Scout is a victim of prejudice when she proves how well she can read on the first day of school. Her teacher feels threatened by this and insists that she only read at school...not at home with her family.
Boo Radley is a victim of prejudice simply because no one has seen him in such a very long time. All sorts of ideas and stories swarm the countryside about him, but no one knows anything for sure. So, he is the victim of innuendo, childish pranks, and illogical behavior from others.
The Ewells are victims of prejudice and are often referred to as "white trash" in the novel. They are poor, they live near the black community, they have no mother, and Mayella is thought to be her own father's mistress. None of these things are approved of in the town, and so therefore this family is victimized.

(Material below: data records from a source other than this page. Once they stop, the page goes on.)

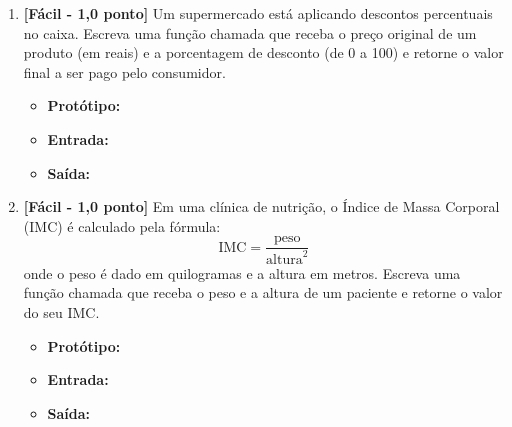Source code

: \begin{enumerate}[label=\textbf{Q\arabic*.}, start=1]
\begin{itemize}[leftmargin=*]
    \item \textbf{Protótipo:}\newline {}
    \item \textbf{Entrada:} 
    \item \textbf{Saída:} 
\end{itemize}



\vspace{0.4cm}

\item \textbf{[Fácil - 1,0 ponto]} Um supermercado está aplicando descontos percentuais no caixa. Escreva uma função chamada  que receba o preço original de um produto (em reais) e a porcentagem de desconto (de 0 a 100) e retorne o valor final a ser pago pelo consumidor.

\begin{itemize}[leftmargin=*]
    \item \textbf{Protótipo:}\newline {}
    \item \textbf{Entrada:} 
    \item \textbf{Saída:} 
\end{itemize}



\vspace{0.4cm}

\item \textbf{[Fácil - 1,0 ponto]} Em uma clínica de nutrição, o Índice de Massa Corporal (IMC) é calculado pela fórmula:
\[
\text{IMC} = \frac{\text{peso}}{\text{altura}^2}
\]
onde o peso é dado em quilogramas e a altura em metros. Escreva uma função chamada  que receba o peso e a altura de um paciente e retorne o valor do seu IMC.

\begin{itemize}[leftmargin=*]
    \item \textbf{Protótipo:}\newline {}
    \item \textbf{Entrada:} 
    \item \textbf{Saída:} 
\end{itemize}


\end{enumerate}
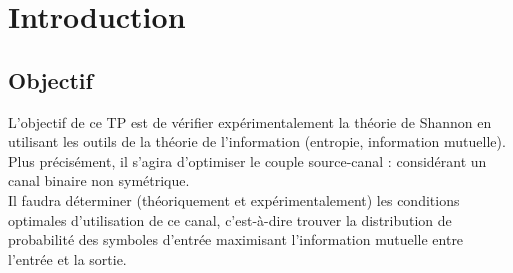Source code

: \documentclass{report}
\begin{document}
\chapter{Introduction}
\section{Objectif}

L’objectif de ce TP est de vérifier expérimentalement la théorie de Shannon en utilisant les
outils de la théorie de l’information (entropie, information mutuelle).\\ Plus précisément, il
s’agira d’optimiser le couple source-canal : considérant un canal binaire non symétrique.\\ Il
faudra déterminer (théoriquement et expérimentalement) les conditions optimales d’utilisation
de ce canal, c’est-à-dire trouver la distribution de probabilité des symboles d’entrée maximisant
l’information mutuelle entre l’entrée et la sortie.
\end{document}
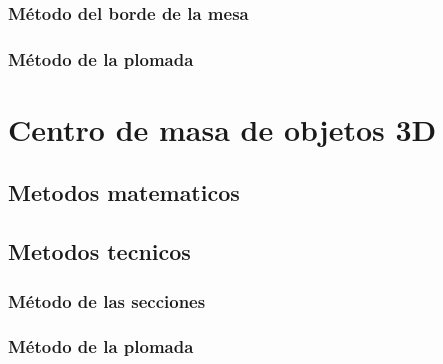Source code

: \documentclass[
  16pt,
]{krantz}
\theoremstyle{definition}
\theoremstyle{definition}
\theoremstyle{definition}
\theoremstyle{definition}
\theoremstyle{remark}
\begin{document}
\hypertarget{muxe9todo-del-borde-de-la-mesa}{%
\subsubsection{Método del borde de la mesa}\label{muxe9todo-del-borde-de-la-mesa}}

\hypertarget{muxe9todo-de-la-plomada}{%
\subsubsection{Método de la plomada}\label{muxe9todo-de-la-plomada}}

\hypertarget{centro-de-masa-de-objetos-3d}{%
\section{Centro de masa de objetos 3D}\label{centro-de-masa-de-objetos-3d}}

\hypertarget{metodos-matematicos-1}{%
\subsection{Metodos matematicos}\label{metodos-matematicos-1}}

\hypertarget{metodos-tecnicos-1}{%
\subsection{Metodos tecnicos}\label{metodos-tecnicos-1}}

\hypertarget{muxe9todo-de-las-secciones}{%
\subsubsection{Método de las secciones}\label{muxe9todo-de-las-secciones}}

\hypertarget{muxe9todo-de-la-plomada-1}{%
\subsubsection{Método de la plomada}\label{muxe9todo-de-la-plomada-1}}

  

\printindex
\end{document}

Mr. Raymond is considered the town drunk and has a black mistress and children. The children discover during Tom's trial that Mr. Raymond is not drunk...in fact, his bagged bottle contains only Coca-Cola...but he is the victim of prejudice anyway. The reader is not certain which is the cause of his low position in society--his "drunkenness" or his association with his black mistress and the children he has as a result.
Of course, there are many examples of prejudice between blacks and whites in this novel as well. The theme is absolute.
It most certainly is.
The Robinson trial is, of course, a clear example. Note that while Jem comes to realize that several key members of Maycomb aided Tom (Atticus, Judge Taylor, Link Deas, the Cunningham on the jury), but the majority of the town did not. In fact, as Atticus tells his brother during their Christmas visit, that many members of the community think he should do as little as possible to help Tom. As the trial is about to take place, Scout overhears several men talking outside the courthouse about how they are distressed that Atticus really means to defend Tom. She also realizes that her teacher is prejudice, for she laments what is happening in Nazi German regarding the Jews but she was racist toward the blacks in her own town. Also, Heck Tate is willing to protect Boo at the conclusion of the novel because he is white, yet he didn't exactly go out of his way to protect Tom when Mayella and Bob Ewell accused him of rape when it was clearly not the case.
Another example of prejudice is evident in Aunt Alexandra who is prejudice against certain people based on their income and family histories. Note how horrified she is after the verdict when Scout tells her that she is going to befriend Walter Cunningham jr. Alexandra reminds her that Scout is a Finch and, as such, she is not to associate with white trash.